The risk of cancer from exposure to charged particles that induce mutations is a long-term concern for astronauts on prolonged missions in deep space [1–4]. The most common charged particles in space are sparsely ionizing protons present in the trapped radiation belts, in solar particle events (SPE), and among the galactic cosmic rays (GCR) [1]. However, charged particles with high linear energy transfer (LET) that are present in the GCR are of substantial concern for the induction of mutations due to their ability to deposit more energy locally generating the potential for even a single particle traversing a cell nucleus to cause complex DNA damage and resultant mutations.

Our in vivo mutagenesis system allows radiation-induced mutations to develop in the normal tissue environment, as would occur in the bodies of astronauts exposed to the space radiation environment to increase their risk for cancer. Aprt mutant frequencies from the Fe ion-exposed kidneys showed a linear increase with dose. This result is consistent with, and extends to lower doses, a prior study of Fe ion mutagenesis with doses ranging from 1.0 to 2.0 Gy [12]. In contrast, no significant increase in Aprt mutant frequencies was observed with the proton doses tested here (0.5 and 1.0 Gy), consistent with a previously reported lack of an increase at 3.0 Gy and an exponential increase at 4.0 Gy and 5.0 Gy [13]. The combined results for proton mutagenesis demonstrate a linear-quadratic mutagenic effect from these sparsely ionizing protons, which is consistent with the results of a study with B6D2F1 Aprt heterozygous kidney cells exposed in culture to the same proton beam [13]. In a prior study with Ti ions (0.2 to 1.4 Gy)[14] we observed a linear increase at the lowest doses and then a plateau in mutant frequency (i.e., a bending of the curve [35]). Thus, our results with three different charged particles demonstrate radiation quality effects for the induction of mutations in an epithelial cell type when a range of doses is considered. Moreover, the linear increases in mutant frequencies at lower doses for the high LET Fe and Ti ions suggest straightforward mutagenic mechanisms involving nuclear traversals leading to DNA damage and mutations.
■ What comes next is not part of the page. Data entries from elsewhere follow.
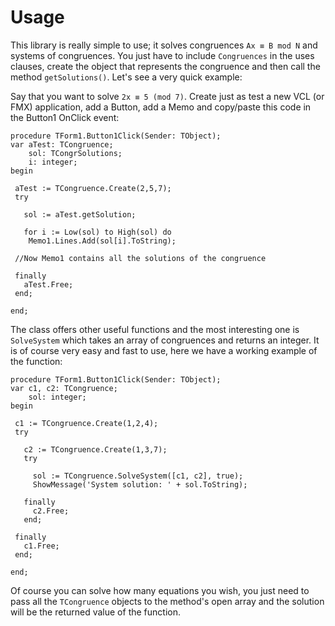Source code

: # Usage

This library is really simple to use; it solves congruences `Ax ≡ B mod N` and systems of congruences. You just have to include `Congruences` in the uses clauses, create the object that represents the congruence and then call the method `getSolutions()`. Let's see a very quick example:

Say that you want to solve `2x ≡ 5 (mod 7)`. Create just as test a new VCL (or FMX) application, add a Button, add a Memo and copy/paste this code in the Button1 OnClick event:

``` delphi
procedure TForm1.Button1Click(Sender: TObject);
var aTest: TCongruence;
    sol: TCongrSolutions;
    i: integer;
begin

 aTest := TCongruence.Create(2,5,7);
 try

   sol := aTest.getSolution;

   for i := Low(sol) to High(sol) do
    Memo1.Lines.Add(sol[i].ToString);

 //Now Memo1 contains all the solutions of the congruence

 finally
   aTest.Free;
 end;

end;
```

The class offers other useful functions and the most interesting one is `SolveSystem` which takes an array of congruences and returns an integer. It is of course very easy and fast to use, here we have a working example of the function:

``` Delphi
procedure TForm1.Button1Click(Sender: TObject);
var c1, c2: TCongruence;
    sol: integer;
begin

 c1 := TCongruence.Create(1,2,4);
 try

   c2 := TCongruence.Create(1,3,7);
   try

     sol := TCongruence.SolveSystem([c1, c2], true);
     ShowMessage('System solution: ' + sol.ToString);

   finally
     c2.Free;
   end;

 finally
   c1.Free;
 end;

end;
```

Of course you can solve how many equations you wish, you just need to pass all the `TCongruence` objects to the method's open array and the solution will be the returned value of the function.
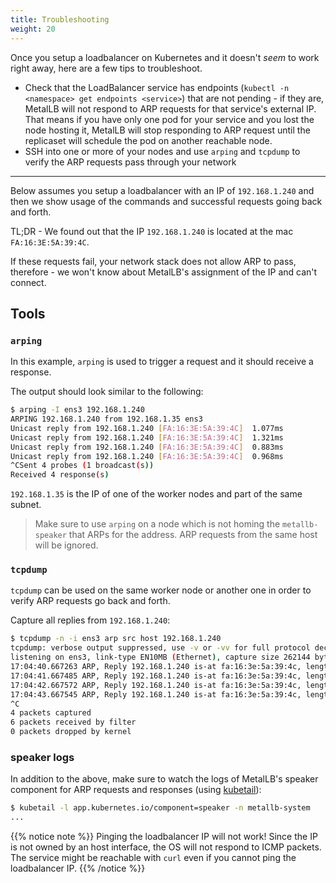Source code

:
 ```yaml
---
title: Troubleshooting
weight: 20
---
```


Once you setup a loadbalancer on Kubernetes and it doesn't _seem_ to work right away, here are a few tips to troubleshoot.

- Check that the LoadBalancer service has endpoints (`kubectl -n <namespace> get endpoints <service>`) that are not pending - if they are, MetalLB will not respond to ARP requests for that service's external IP. That means if you have only one pod for your service and you lost the node hosting it, MetalLB will stop responding to ARP request until the replicaset will schedule the pod on another reachable node.
- SSH into one or more of your nodes and use `arping` and `tcpdump` to verify the ARP requests pass through your network

---

Below assumes you setup a loadbalancer with an IP of `192.168.1.240` and then we show usage of the commands and successful
requests going back and forth.

TL;DR - We found out that the IP `192.168.1.240` is located at the mac `FA:16:3E:5A:39:4C`.

If these requests fail, your network stack does not allow ARP to pass, therefore - we won't know about MetalLB's
assignment of the IP and can't connect.

## Tools

### `arping`

In this example, `arping` is used to trigger a request and it should receive a response.

The output should look similar to the following:

```bash
$ arping -I ens3 192.168.1.240
ARPING 192.168.1.240 from 192.168.1.35 ens3
Unicast reply from 192.168.1.240 [FA:16:3E:5A:39:4C]  1.077ms
Unicast reply from 192.168.1.240 [FA:16:3E:5A:39:4C]  1.321ms
Unicast reply from 192.168.1.240 [FA:16:3E:5A:39:4C]  0.883ms
Unicast reply from 192.168.1.240 [FA:16:3E:5A:39:4C]  0.968ms
^CSent 4 probes (1 broadcast(s))
Received 4 response(s)
```

`192.168.1.35` is the IP of one of the worker nodes and part of the same subnet.

> Make sure to use `arping` on a node which is not homing the `metallb-speaker` that ARPs for the address. ARP requests from the same host will be ignored. 

### `tcpdump`

`tcpdump` can be used on the same worker node or another one in order to verify ARP requests go back and forth.

Capture all replies from `192.168.1.240`:

```bash
$ tcpdump -n -i ens3 arp src host 192.168.1.240
tcpdump: verbose output suppressed, use -v or -vv for full protocol decode
listening on ens3, link-type EN10MB (Ethernet), capture size 262144 bytes
17:04:40.667263 ARP, Reply 192.168.1.240 is-at fa:16:3e:5a:39:4c, length 46
17:04:41.667485 ARP, Reply 192.168.1.240 is-at fa:16:3e:5a:39:4c, length 46
17:04:42.667572 ARP, Reply 192.168.1.240 is-at fa:16:3e:5a:39:4c, length 46
17:04:43.667545 ARP, Reply 192.168.1.240 is-at fa:16:3e:5a:39:4c, length 46
^C
4 packets captured
6 packets received by filter
0 packets dropped by kernel
```

### speaker logs

In addition to the above, make sure to watch the logs of MetalLB's speaker component for ARP requests and responses (using [kubetail](https://github.com/johanhaleby/kubetail)):

```bash
$ kubetail -l app.kubernetes.io/component=speaker -n metallb-system
...
```

{{% notice note %}}
Pinging the loadbalancer IP will not work! Since the IP is not owned by an host interface, the OS will not respond to ICMP packets. The service might be reachable with `curl` even if you cannot ping the loadbalancer IP. 
{{% /notice %}}


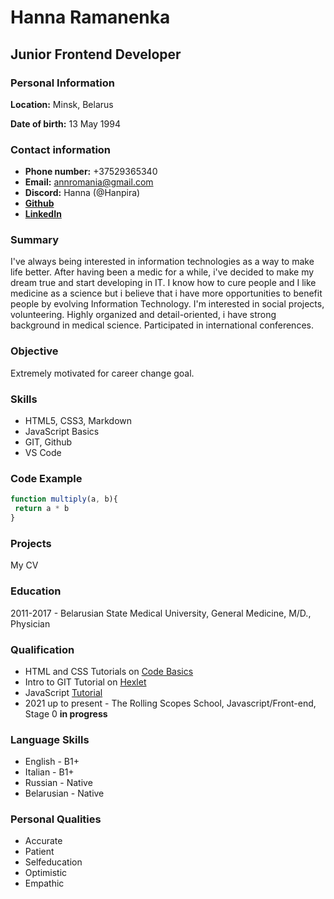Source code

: # Hanna Ramanenka
## Junior Frontend Developer
### Personal Information
**Location:** Minsk, Belarus

**Date of birth:** 13 May 1994
### Contact information
+ **Phone number:** +37529365340
+ **Email:** annromania@gmail.com
+ **Discord:** Hanna (@Hanpira)
+ **[Github](https://github.com/Hanpira)** 
+ **[LinkedIn](https://www.linkedin.com/in/hanna-ramanenka-543519229/)**
### Summary
I've always being interested in information technologies as a way to make life better. After having been a medic for a while, i've decided to make my dream true and start developing in IT. I know how to cure people and I like medicine as a science but i believe that i have more opportunities to benefit people by evolving Information Technology. I'm interested in social projects, volunteering. Highly organized and detail-oriented, i have strong background in medical science. Participated in international conferences.

### Objective
Extremely motivated for career change goal.

### Skills
+ HTML5, CSS3, Markdown
+ JavaScript Basics
+ GIT, Github
+ VS Code

### Code Example
``` JavaScript
function multiply(a, b){
 return a * b
}
```
### Projects
My CV 

### Education
2011-2017 - Belarusian State Medical University, General Medicine, M/D., Physician

### Qualification
+ HTML and CSS Tutorials on [Code Basics](https://ru.code-basics.com/)
+ Intro to GIT Tutorial on  [Hexlet](https://ru.hexlet.io/)
+ JavaScript [Tutorial](https://learn.javascript.ru/)
+ 2021 up to present - The Rolling Scopes School, Javascript/Front-end, Stage 0  **in progress**

### Language Skills
+ English - B1+
+ Italian - B1+
+ Russian - Native
+ Belarusian - Native

### Personal Qualities
+ Accurate
+ Patient
+ Selfeducation
+ Optimistic
+ Empathic

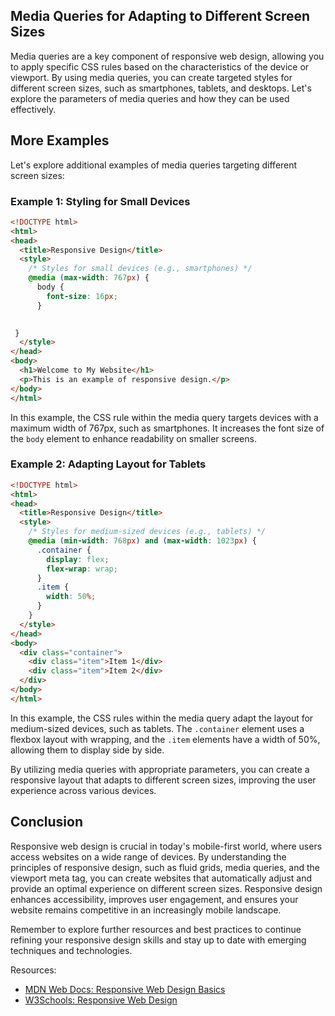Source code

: ## Media Queries for Adapting to Different Screen Sizes

Media queries are a key component of responsive web design, allowing you to apply specific CSS rules based on the characteristics of the device or viewport. By using media queries, you can create targeted styles for different screen sizes, such as smartphones, tablets, and desktops. Let's explore the parameters of media queries and how they can be used effectively.

## More Examples

Let's explore additional examples of media queries targeting different screen sizes:

### Example 1: Styling for Small Devices

```html
<!DOCTYPE html>
<html>
<head>
  <title>Responsive Design</title>
  <style>
    /* Styles for small devices (e.g., smartphones) */
    @media (max-width: 767px) {
      body {
        font-size: 16px;
      }
   

 }
  </style>
</head>
<body>
  <h1>Welcome to My Website</h1>
  <p>This is an example of responsive design.</p>
</body>
</html>
```

In this example, the CSS rule within the media query targets devices with a maximum width of 767px, such as smartphones. It increases the font size of the `body` element to enhance readability on smaller screens.

### Example 2: Adapting Layout for Tablets

```html
<!DOCTYPE html>
<html>
<head>
  <title>Responsive Design</title>
  <style>
    /* Styles for medium-sized devices (e.g., tablets) */
    @media (min-width: 768px) and (max-width: 1023px) {
      .container {
        display: flex;
        flex-wrap: wrap;
      }
      .item {
        width: 50%;
      }
    }
  </style>
</head>
<body>
  <div class="container">
    <div class="item">Item 1</div>
    <div class="item">Item 2</div>
  </div>
</body>
</html>
```

In this example, the CSS rules within the media query adapt the layout for medium-sized devices, such as tablets. The `.container` element uses a flexbox layout with wrapping, and the `.item` elements have a width of 50%, allowing them to display side by side.

By utilizing media queries with appropriate parameters, you can create a responsive layout that adapts to different screen sizes, improving the user experience across various devices.

## Conclusion

Responsive web design is crucial in today's mobile-first world, where users access websites on a wide range of devices. By understanding the principles of responsive design, such as fluid grids, media queries, and the viewport meta tag, you can create websites that automatically adjust and provide an optimal experience on different screen sizes. Responsive design enhances accessibility, improves user engagement, and ensures your website remains competitive in an increasingly mobile landscape.

Remember to explore further resources and best practices to continue refining your responsive design skills and stay up to date with emerging techniques and technologies.

Resources:
- [MDN Web Docs: Responsive Web Design Basics](https://developer.mozilla.org/en-US/docs/Learn/CSS/CSS_layout/Responsive_Design)
- [W3Schools: Responsive Web Design](https://www.w3schools.com/css/css_rwd_intro.asp)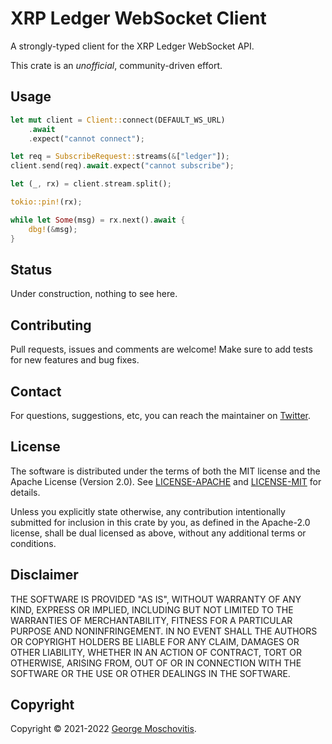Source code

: # XRP Ledger WebSocket Client

A strongly-typed client for the XRP Ledger WebSocket API.

This crate is an *unofficial*, community-driven effort.

## Usage

```rust
let mut client = Client::connect(DEFAULT_WS_URL)
    .await
    .expect("cannot connect");

let req = SubscribeRequest::streams(&["ledger"]);
client.send(req).await.expect("cannot subscribe");

let (_, rx) = client.stream.split();

tokio::pin!(rx);

while let Some(msg) = rx.next().await {
    dbg!(&msg);
}
```

## Status

Under construction, nothing to see here.

## Contributing

Pull requests, issues and comments are welcome! Make sure to add tests for new features and bug fixes.

## Contact

For questions, suggestions, etc, you can reach the maintainer on [Twitter](https://twitter.com/gmosx).

## License

The software is distributed under the terms of both the MIT license and the Apache License (Version 2.0). See [LICENSE-APACHE](LICENSE-APACHE) and [LICENSE-MIT](LICENSE-MIT) for details.

Unless you explicitly state otherwise, any contribution intentionally submitted for inclusion in this crate by you, as defined in the Apache-2.0 license, shall be dual licensed as above, without any additional terms or conditions.

## Disclaimer

THE SOFTWARE IS PROVIDED "AS IS", WITHOUT WARRANTY OF
ANY KIND, EXPRESS OR IMPLIED, INCLUDING BUT NOT LIMITED
TO THE WARRANTIES OF MERCHANTABILITY, FITNESS FOR A
PARTICULAR PURPOSE AND NONINFRINGEMENT. IN NO EVENT
SHALL THE AUTHORS OR COPYRIGHT HOLDERS BE LIABLE FOR ANY
CLAIM, DAMAGES OR OTHER LIABILITY, WHETHER IN AN ACTION
OF CONTRACT, TORT OR OTHERWISE, ARISING FROM, OUT OF OR
IN CONNECTION WITH THE SOFTWARE OR THE USE OR OTHER
DEALINGS IN THE SOFTWARE.

## Copyright

Copyright © 2021-2022 [George Moschovitis](https://gmosx.ninja).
We have shown that charged particle-induced mutant cells can carry large mutational loads affecting multiple chromosomes, that not all chromosomes are affected equally, and that cells with greatly perturbed genomes remain in the intact tissue for many months after irradiation. The results indicating extensive genomic damage following low fluence exposure to densely ionizing Fe ions are of concern for realistic exposures of astronauts to the galactic cosmic radiation during extended space flight. Moreover, the results for the lower dose proton exposures are also relevant, primarily for a rare subset of solar particle events where high-energy protons may be produced at high dose-rates [52]. The linkage between these widespread genomic mutations and charged particle-induced tumors remains to be determined.